One of the most important things to do when an employee starts communicating less frequently is to reach out first. Speaking with the employee one-on-one in a private area can create a more personal connection. They might also feel more comfortable talking about what’s got them out of touch with work.
What You Can Do
The good news is there are several things you can do to help an underperforming employee. When an employee starts drifting and their performance declines, your first instinct might be to express your frustration or enact a form of company discipline. However, taking the time to communicate patiently with your employees can help you solve the problem together.
Make sure that your hard-working employees are rewarded and well paid for their efforts. This is to prevent workers from feeling unappreciated. 93% of employees who feel valued at work say they’re motivated to do their best on the job. However, many companies lose employees when they fail to appreciate their work.
Also, be sure to keep employee records.

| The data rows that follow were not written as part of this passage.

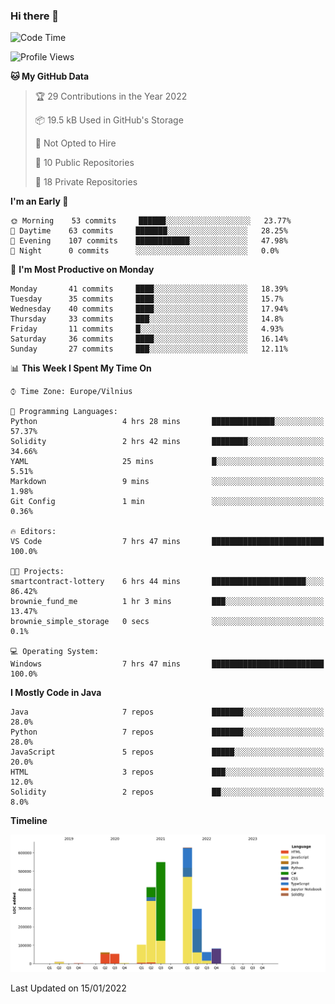 ### Hi there 👋

<!--START_SECTION:waka-->
![Code Time](http://img.shields.io/badge/Code%20Time-535%20hrs%2056%20mins-blue)

![Profile Views](http://img.shields.io/badge/Profile%20Views-0-blue)

**🐱 My GitHub Data** 

> 🏆 29 Contributions in the Year 2022
 > 
> 📦 19.5 kB Used in GitHub's Storage 
 > 
> 🚫 Not Opted to Hire
 > 
> 📜 10 Public Repositories 
 > 
> 🔑 18 Private Repositories  
 > 
**I'm an Early 🐤** 

```text
🌞 Morning    53 commits     ██████░░░░░░░░░░░░░░░░░░░   23.77% 
🌆 Daytime    63 commits     ███████░░░░░░░░░░░░░░░░░░   28.25% 
🌃 Evening    107 commits    ████████████░░░░░░░░░░░░░   47.98% 
🌙 Night      0 commits      ░░░░░░░░░░░░░░░░░░░░░░░░░   0.0%

```
📅 **I'm Most Productive on Monday** 

```text
Monday       41 commits     ████░░░░░░░░░░░░░░░░░░░░░   18.39% 
Tuesday      35 commits     ████░░░░░░░░░░░░░░░░░░░░░   15.7% 
Wednesday    40 commits     ████░░░░░░░░░░░░░░░░░░░░░   17.94% 
Thursday     33 commits     ███░░░░░░░░░░░░░░░░░░░░░░   14.8% 
Friday       11 commits     █░░░░░░░░░░░░░░░░░░░░░░░░   4.93% 
Saturday     36 commits     ████░░░░░░░░░░░░░░░░░░░░░   16.14% 
Sunday       27 commits     ███░░░░░░░░░░░░░░░░░░░░░░   12.11%

```


📊 **This Week I Spent My Time On** 

```text
⌚︎ Time Zone: Europe/Vilnius

💬 Programming Languages: 
Python                   4 hrs 28 mins       ██████████████░░░░░░░░░░░   57.37% 
Solidity                 2 hrs 42 mins       ████████░░░░░░░░░░░░░░░░░   34.66% 
YAML                     25 mins             █░░░░░░░░░░░░░░░░░░░░░░░░   5.51% 
Markdown                 9 mins              ░░░░░░░░░░░░░░░░░░░░░░░░░   1.98% 
Git Config               1 min               ░░░░░░░░░░░░░░░░░░░░░░░░░   0.36%

🔥 Editors: 
VS Code                  7 hrs 47 mins       █████████████████████████   100.0%

🐱‍💻 Projects: 
smartcontract-lottery    6 hrs 44 mins       █████████████████████░░░░   86.42% 
brownie_fund_me          1 hr 3 mins         ███░░░░░░░░░░░░░░░░░░░░░░   13.47% 
brownie_simple_storage   0 secs              ░░░░░░░░░░░░░░░░░░░░░░░░░   0.1%

💻 Operating System: 
Windows                  7 hrs 47 mins       █████████████████████████   100.0%

```

**I Mostly Code in Java** 

```text
Java                     7 repos             ███████░░░░░░░░░░░░░░░░░░   28.0% 
Python                   7 repos             ███████░░░░░░░░░░░░░░░░░░   28.0% 
JavaScript               5 repos             █████░░░░░░░░░░░░░░░░░░░░   20.0% 
HTML                     3 repos             ███░░░░░░░░░░░░░░░░░░░░░░   12.0% 
Solidity                 2 repos             ██░░░░░░░░░░░░░░░░░░░░░░░   8.0%

```


**Timeline**

![Chart not found](https://raw.githubusercontent.com/BenasVolkovas/BenasVolkovas/main/charts/bar_graph.png) 


 Last Updated on 15/01/2022
<!--END_SECTION:waka-->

If you do have a method of tracking performance, these records will help better evaluate the problem areas. If the reason why the employee is struggling is that they are unable to handle the workload, work with them to offer them the support they need.
Remember, as a leader, it is important that you learn how to help your team succeed. When each individual employee succeeds, so does your business.
Although there are many opportunities to turn a slacking employee’s behavior around, sometimes it just doesn’t work out. If your efforts to help a worker succeed fail time and time again, they might just be a poor fit for the company. Use your best judgment to determine whether an underperforming employee can be saved or if it’s time to let them go.